If you are considering filing for bankruptcy, you will hear all about the bankruptcy trustee. The bankruptcy trustees job is to sell your stuff or make a deal with you so that you can keep your stuff if you are over the allowable exemption limits for your state. It is in a debtors best interest to get your assigned trustee out of your life as soon as possible. Your bankruptcy attorney can advise you as to whether you will have to worry about a bankruptcy trustee getting involved in your case. If the bankruptcy trustee does not take any of your assets, he will most likely file a notice of no distribution and your case will be considered a no asset case. If the trustee is interested in some of your assets that are over the allowable exemption limits your case becomes an asset case and he will inform you of his intent to look into your case at your meeting of creditors.
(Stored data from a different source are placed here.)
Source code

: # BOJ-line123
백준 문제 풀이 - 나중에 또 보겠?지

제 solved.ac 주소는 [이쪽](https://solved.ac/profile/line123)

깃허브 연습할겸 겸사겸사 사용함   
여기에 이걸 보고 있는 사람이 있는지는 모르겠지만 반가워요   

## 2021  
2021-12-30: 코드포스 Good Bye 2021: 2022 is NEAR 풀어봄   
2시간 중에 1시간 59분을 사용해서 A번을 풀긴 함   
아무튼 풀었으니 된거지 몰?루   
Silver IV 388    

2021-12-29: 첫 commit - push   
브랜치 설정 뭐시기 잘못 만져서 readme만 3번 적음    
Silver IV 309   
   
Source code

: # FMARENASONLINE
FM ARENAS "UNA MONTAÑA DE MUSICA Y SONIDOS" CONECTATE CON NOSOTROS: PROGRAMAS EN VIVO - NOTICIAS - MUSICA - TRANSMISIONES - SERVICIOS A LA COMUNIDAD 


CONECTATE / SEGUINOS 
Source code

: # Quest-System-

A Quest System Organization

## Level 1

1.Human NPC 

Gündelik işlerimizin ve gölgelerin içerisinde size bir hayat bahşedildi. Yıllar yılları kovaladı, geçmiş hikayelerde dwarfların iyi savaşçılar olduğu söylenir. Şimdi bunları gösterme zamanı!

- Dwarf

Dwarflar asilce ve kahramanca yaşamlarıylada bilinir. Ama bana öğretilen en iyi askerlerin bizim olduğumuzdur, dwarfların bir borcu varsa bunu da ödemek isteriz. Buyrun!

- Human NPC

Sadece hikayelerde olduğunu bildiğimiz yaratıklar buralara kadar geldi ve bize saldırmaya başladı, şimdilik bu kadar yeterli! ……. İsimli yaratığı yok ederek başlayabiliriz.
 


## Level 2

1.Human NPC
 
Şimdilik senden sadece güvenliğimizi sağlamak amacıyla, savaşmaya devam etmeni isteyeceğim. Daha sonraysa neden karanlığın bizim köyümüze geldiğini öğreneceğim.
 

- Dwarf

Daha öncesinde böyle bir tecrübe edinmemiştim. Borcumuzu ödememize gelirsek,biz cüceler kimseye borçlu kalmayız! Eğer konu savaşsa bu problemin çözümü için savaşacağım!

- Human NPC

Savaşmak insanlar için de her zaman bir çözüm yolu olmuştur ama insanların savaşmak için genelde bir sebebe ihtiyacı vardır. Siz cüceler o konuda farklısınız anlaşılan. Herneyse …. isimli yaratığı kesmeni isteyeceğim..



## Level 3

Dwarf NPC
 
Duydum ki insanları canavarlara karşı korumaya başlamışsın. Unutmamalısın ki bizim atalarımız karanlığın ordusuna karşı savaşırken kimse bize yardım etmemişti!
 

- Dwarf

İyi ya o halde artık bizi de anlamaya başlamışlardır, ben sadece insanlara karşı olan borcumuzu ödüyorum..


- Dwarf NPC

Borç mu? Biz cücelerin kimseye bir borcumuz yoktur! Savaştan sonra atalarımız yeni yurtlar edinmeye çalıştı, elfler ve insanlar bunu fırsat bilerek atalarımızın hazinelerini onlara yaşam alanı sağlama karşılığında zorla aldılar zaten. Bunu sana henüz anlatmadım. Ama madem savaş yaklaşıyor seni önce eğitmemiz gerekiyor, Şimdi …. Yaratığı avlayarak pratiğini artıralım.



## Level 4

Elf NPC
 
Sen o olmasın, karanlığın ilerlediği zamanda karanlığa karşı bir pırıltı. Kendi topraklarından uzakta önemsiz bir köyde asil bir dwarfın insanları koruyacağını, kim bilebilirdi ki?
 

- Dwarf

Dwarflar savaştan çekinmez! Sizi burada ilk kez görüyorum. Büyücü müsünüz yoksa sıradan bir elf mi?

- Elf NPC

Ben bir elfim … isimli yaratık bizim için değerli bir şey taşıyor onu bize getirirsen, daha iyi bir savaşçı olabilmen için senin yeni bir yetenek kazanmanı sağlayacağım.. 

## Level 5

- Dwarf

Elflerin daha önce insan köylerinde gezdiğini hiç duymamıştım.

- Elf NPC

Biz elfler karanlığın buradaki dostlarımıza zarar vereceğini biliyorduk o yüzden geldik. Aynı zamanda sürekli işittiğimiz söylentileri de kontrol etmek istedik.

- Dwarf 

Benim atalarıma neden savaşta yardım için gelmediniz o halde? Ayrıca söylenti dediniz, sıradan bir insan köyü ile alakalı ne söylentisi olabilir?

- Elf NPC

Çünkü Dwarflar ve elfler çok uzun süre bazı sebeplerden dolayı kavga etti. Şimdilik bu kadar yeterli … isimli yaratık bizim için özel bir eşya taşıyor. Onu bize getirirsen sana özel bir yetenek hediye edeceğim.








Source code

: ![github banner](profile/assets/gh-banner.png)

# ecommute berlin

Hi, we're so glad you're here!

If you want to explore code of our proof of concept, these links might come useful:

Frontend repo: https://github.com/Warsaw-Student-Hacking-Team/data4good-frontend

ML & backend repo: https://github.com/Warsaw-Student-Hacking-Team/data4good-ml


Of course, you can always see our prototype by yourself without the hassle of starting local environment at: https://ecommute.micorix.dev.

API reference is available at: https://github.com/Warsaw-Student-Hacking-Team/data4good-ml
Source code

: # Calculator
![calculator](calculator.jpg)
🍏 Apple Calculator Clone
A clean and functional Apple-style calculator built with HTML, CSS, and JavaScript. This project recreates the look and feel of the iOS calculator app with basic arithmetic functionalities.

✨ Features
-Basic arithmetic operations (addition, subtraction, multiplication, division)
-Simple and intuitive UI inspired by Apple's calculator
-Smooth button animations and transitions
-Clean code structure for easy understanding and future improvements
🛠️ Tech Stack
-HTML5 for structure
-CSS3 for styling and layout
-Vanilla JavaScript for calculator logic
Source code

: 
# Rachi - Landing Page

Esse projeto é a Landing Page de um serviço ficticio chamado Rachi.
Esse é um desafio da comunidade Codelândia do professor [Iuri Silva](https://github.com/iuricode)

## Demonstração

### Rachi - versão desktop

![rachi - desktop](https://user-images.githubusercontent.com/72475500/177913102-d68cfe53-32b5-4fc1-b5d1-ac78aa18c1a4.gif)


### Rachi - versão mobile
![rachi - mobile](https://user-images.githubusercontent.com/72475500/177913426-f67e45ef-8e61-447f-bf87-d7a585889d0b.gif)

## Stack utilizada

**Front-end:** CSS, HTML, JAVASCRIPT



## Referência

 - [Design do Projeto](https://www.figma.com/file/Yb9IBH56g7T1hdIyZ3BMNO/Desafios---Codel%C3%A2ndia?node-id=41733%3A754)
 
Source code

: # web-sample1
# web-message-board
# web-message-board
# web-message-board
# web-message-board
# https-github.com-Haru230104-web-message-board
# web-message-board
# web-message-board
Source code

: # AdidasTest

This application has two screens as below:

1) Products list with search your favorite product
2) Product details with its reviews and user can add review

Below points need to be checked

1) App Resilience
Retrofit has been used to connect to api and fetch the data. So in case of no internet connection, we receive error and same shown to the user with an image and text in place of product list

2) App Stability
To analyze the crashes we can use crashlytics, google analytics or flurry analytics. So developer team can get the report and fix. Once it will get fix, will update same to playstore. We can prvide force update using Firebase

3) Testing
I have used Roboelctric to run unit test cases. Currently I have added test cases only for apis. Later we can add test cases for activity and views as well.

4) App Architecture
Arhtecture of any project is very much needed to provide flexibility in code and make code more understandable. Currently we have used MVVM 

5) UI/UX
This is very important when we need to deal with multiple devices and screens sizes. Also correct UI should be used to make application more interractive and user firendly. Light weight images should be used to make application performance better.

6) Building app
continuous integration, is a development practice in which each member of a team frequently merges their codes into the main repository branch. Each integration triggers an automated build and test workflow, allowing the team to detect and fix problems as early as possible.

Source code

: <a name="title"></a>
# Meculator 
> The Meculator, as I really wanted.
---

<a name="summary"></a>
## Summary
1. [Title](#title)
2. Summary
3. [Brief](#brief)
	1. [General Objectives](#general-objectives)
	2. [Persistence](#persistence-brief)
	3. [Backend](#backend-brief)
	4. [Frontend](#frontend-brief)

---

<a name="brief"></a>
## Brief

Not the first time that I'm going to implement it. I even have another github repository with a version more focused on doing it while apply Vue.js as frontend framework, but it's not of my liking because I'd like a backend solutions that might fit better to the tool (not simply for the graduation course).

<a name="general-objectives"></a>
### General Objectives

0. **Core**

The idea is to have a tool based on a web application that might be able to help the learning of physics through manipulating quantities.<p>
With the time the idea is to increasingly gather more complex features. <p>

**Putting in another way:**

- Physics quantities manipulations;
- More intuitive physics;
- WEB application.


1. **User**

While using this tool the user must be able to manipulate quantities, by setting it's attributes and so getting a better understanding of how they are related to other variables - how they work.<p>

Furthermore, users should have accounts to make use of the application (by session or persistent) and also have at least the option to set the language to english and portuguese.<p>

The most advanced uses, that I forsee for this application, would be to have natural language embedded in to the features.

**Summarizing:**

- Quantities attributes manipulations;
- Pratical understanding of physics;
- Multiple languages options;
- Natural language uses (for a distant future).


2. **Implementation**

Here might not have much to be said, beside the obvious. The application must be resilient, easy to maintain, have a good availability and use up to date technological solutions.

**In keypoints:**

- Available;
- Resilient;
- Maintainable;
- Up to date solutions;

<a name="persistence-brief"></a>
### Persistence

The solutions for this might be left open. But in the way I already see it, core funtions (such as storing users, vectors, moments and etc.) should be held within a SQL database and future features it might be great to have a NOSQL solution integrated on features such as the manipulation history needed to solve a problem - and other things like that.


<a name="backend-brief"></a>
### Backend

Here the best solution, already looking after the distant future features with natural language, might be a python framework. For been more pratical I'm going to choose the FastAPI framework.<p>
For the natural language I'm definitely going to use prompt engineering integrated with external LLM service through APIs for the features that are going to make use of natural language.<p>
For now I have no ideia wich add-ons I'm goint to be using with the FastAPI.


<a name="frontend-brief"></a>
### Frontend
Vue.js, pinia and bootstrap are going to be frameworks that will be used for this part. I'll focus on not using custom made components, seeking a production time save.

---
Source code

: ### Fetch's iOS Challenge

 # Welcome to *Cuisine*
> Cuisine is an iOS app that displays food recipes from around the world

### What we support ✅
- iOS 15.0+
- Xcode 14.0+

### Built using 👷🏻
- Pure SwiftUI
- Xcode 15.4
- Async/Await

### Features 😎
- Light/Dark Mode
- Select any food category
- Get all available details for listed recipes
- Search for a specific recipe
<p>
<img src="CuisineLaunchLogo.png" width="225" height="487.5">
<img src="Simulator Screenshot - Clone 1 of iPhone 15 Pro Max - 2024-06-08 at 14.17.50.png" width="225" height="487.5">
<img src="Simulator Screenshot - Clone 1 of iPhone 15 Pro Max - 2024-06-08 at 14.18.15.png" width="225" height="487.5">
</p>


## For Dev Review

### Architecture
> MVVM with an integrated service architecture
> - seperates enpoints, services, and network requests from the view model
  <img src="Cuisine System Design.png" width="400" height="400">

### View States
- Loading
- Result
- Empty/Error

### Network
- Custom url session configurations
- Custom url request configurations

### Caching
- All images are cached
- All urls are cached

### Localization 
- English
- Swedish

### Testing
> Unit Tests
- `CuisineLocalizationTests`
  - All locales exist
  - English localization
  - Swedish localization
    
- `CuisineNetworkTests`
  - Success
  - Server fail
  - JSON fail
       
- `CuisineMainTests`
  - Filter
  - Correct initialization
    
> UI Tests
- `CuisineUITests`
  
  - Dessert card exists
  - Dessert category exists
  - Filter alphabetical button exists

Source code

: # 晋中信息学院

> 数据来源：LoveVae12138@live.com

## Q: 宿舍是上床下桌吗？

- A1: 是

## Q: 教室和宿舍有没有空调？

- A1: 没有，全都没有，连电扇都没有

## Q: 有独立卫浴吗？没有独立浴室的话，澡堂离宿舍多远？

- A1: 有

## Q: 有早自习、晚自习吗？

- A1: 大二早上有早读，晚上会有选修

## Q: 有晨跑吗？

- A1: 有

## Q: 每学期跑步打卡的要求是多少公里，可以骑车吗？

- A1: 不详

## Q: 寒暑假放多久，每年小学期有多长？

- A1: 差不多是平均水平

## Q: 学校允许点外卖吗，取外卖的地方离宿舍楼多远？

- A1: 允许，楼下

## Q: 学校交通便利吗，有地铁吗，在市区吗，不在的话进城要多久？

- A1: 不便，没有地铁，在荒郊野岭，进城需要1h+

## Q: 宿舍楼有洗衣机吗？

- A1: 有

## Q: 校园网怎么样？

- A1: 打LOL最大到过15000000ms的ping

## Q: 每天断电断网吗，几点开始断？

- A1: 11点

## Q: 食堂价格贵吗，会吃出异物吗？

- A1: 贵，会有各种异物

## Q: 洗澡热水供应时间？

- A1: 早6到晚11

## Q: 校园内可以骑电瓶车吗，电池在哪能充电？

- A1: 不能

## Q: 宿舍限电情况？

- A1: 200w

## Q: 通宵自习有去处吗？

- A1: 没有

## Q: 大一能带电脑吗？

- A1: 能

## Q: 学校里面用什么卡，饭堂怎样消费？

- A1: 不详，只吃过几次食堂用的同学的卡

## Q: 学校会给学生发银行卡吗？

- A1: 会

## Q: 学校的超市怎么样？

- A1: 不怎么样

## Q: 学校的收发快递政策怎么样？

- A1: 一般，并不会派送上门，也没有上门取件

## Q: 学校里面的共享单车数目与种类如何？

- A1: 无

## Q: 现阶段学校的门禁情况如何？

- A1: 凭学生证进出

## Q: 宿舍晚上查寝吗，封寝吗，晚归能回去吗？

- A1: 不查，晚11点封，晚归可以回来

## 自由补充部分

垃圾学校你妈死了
In most cases, you will be able to make a deal with the bankruptcy trustee to keep your assets in exchange for a sum of money to be distributed to your creditors, should your case be an asset case. That is of course if you can come up with a lump sum in which to pay the trustee. Bankruptcy trustees will stop at nothing to try to get their hands on money for the benefit of your creditors. Bankruptcy trustees also have a personal stake in trying to get money out of you because they get a percentage of any assets that they are able to obtain from you.
In chapter 13 cases, repayment plans must be approved by the chapter 13 trustee and the bankruptcy court. Chapter 13 bankruptcy trustees love to object to repayment plans in order to get the most money out of debtors as possible. If the trustee and debtors counsel cannot come to an agreement, the dispute may end up being heard before a bankruptcy court judge who will make a final binding decision on any disputes. This process can be extremely stressful for debtors because they don’t know what their final payment plan is going to look like and none of their bills are getting paid prior to confirmation. This process can take several months before your final chapter 13 plan is confirmed and your creditors start getting paid. At the end of the day, the trustee is not your friend and their involvement in your case may turn out to be a real thorn in your side.